• MATERIAL FOR THE TASK:
★ ★ ★ ★
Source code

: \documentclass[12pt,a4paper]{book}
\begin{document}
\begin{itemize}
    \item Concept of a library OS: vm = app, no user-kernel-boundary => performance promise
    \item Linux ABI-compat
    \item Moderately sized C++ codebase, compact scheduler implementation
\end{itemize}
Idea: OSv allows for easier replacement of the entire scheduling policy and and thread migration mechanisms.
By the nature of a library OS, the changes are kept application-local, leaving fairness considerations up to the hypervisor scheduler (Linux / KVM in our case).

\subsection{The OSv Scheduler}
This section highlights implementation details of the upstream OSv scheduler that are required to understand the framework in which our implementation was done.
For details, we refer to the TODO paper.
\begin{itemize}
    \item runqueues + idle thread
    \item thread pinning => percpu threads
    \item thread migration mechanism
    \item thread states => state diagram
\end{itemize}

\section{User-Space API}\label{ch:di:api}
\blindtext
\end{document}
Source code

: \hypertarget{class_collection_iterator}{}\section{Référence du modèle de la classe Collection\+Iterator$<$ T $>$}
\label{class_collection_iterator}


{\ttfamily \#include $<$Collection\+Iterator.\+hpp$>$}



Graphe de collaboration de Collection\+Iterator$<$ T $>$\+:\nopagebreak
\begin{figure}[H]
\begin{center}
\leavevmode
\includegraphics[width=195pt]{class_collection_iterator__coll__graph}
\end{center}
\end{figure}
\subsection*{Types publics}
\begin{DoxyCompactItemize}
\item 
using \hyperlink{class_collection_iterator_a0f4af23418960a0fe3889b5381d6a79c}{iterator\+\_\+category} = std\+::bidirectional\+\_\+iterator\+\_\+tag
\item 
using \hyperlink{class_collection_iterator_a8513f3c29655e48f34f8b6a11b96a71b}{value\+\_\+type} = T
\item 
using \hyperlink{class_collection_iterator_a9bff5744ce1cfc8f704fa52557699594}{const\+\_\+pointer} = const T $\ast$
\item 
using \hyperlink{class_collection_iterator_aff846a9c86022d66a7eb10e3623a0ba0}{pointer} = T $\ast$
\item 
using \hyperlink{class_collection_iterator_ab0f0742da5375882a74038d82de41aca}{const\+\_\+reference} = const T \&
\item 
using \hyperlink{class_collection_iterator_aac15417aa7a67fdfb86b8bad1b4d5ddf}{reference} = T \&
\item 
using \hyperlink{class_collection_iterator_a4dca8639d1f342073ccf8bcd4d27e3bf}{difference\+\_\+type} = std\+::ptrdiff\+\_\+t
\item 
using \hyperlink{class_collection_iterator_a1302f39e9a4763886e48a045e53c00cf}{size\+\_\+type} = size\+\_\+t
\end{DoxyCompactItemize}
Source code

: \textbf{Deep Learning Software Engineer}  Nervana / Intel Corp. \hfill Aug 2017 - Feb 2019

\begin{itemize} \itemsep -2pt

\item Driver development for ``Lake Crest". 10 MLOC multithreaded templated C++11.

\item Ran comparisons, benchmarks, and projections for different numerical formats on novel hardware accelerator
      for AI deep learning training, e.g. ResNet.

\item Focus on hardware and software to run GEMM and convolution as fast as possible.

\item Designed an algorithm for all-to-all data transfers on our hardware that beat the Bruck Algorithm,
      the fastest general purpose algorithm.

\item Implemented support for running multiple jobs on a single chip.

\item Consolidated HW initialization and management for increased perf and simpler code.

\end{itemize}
★ ★ ★ ★
Every line of the material is to be set down again verbatim.

Source code

: \documentclass[12pt,a4paper]{book}
\begin{document}
\begin{itemize}
    \item Concept of a library OS: vm = app, no user-kernel-boundary => performance promise
    \item Linux ABI-compat
    \item Moderately sized C++ codebase, compact scheduler implementation
\end{itemize}
Idea: OSv allows for easier replacement of the entire scheduling policy and and thread migration mechanisms.
By the nature of a library OS, the changes are kept application-local, leaving fairness considerations up to the hypervisor scheduler (Linux / KVM in our case).

\subsection{The OSv Scheduler}
This section highlights implementation details of the upstream OSv scheduler that are required to understand the framework in which our implementation was done.
For details, we refer to the TODO paper.
\begin{itemize}
    \item runqueues + idle thread
    \item thread pinning => percpu threads
    \item thread migration mechanism
    \item thread states => state diagram
\end{itemize}

\section{User-Space API}\label{ch:di:api}
\blindtext
\end{document}
Source code

: \hypertarget{class_collection_iterator}{}\section{Référence du modèle de la classe Collection\+Iterator$<$ T $>$}
\label{class_collection_iterator}


{\ttfamily \#include $<$Collection\+Iterator.\+hpp$>$}



Graphe de collaboration de Collection\+Iterator$<$ T $>$\+:\nopagebreak
\begin{figure}[H]
\begin{center}
\leavevmode
\includegraphics[width=195pt]{class_collection_iterator__coll__graph}
\end{center}
\end{figure}
\subsection*{Types publics}
\begin{DoxyCompactItemize}
\item 
using \hyperlink{class_collection_iterator_a0f4af23418960a0fe3889b5381d6a79c}{iterator\+\_\+category} = std\+::bidirectional\+\_\+iterator\+\_\+tag
\item 
using \hyperlink{class_collection_iterator_a8513f3c29655e48f34f8b6a11b96a71b}{value\+\_\+type} = T
\item 
using \hyperlink{class_collection_iterator_a9bff5744ce1cfc8f704fa52557699594}{const\+\_\+pointer} = const T $\ast$
\item 
using \hyperlink{class_collection_iterator_aff846a9c86022d66a7eb10e3623a0ba0}{pointer} = T $\ast$
\item 
using \hyperlink{class_collection_iterator_ab0f0742da5375882a74038d82de41aca}{const\+\_\+reference} = const T \&
\item 
using \hyperlink{class_collection_iterator_aac15417aa7a67fdfb86b8bad1b4d5ddf}{reference} = T \&
\item 
using \hyperlink{class_collection_iterator_a4dca8639d1f342073ccf8bcd4d27e3bf}{difference\+\_\+type} = std\+::ptrdiff\+\_\+t
\item 
using \hyperlink{class_collection_iterator_a1302f39e9a4763886e48a045e53c00cf}{size\+\_\+type} = size\+\_\+t
\end{DoxyCompactItemize}
Source code

: \textbf{Deep Learning Software Engineer}  Nervana / Intel Corp. \hfill Aug 2017 - Feb 2019

\begin{itemize} \itemsep -2pt

\item Driver development for ``Lake Crest". 10 MLOC multithreaded templated C++11.

\item Ran comparisons, benchmarks, and projections for different numerical formats on novel hardware accelerator
      for AI deep learning training, e.g. ResNet.

\item Focus on hardware and software to run GEMM and convolution as fast as possible.

\item Designed an algorithm for all-to-all data transfers on our hardware that beat the Bruck Algorithm,
      the fastest general purpose algorithm.

\item Implemented support for running multiple jobs on a single chip.

\item Consolidated HW initialization and management for increased perf and simpler code.

\end{itemize}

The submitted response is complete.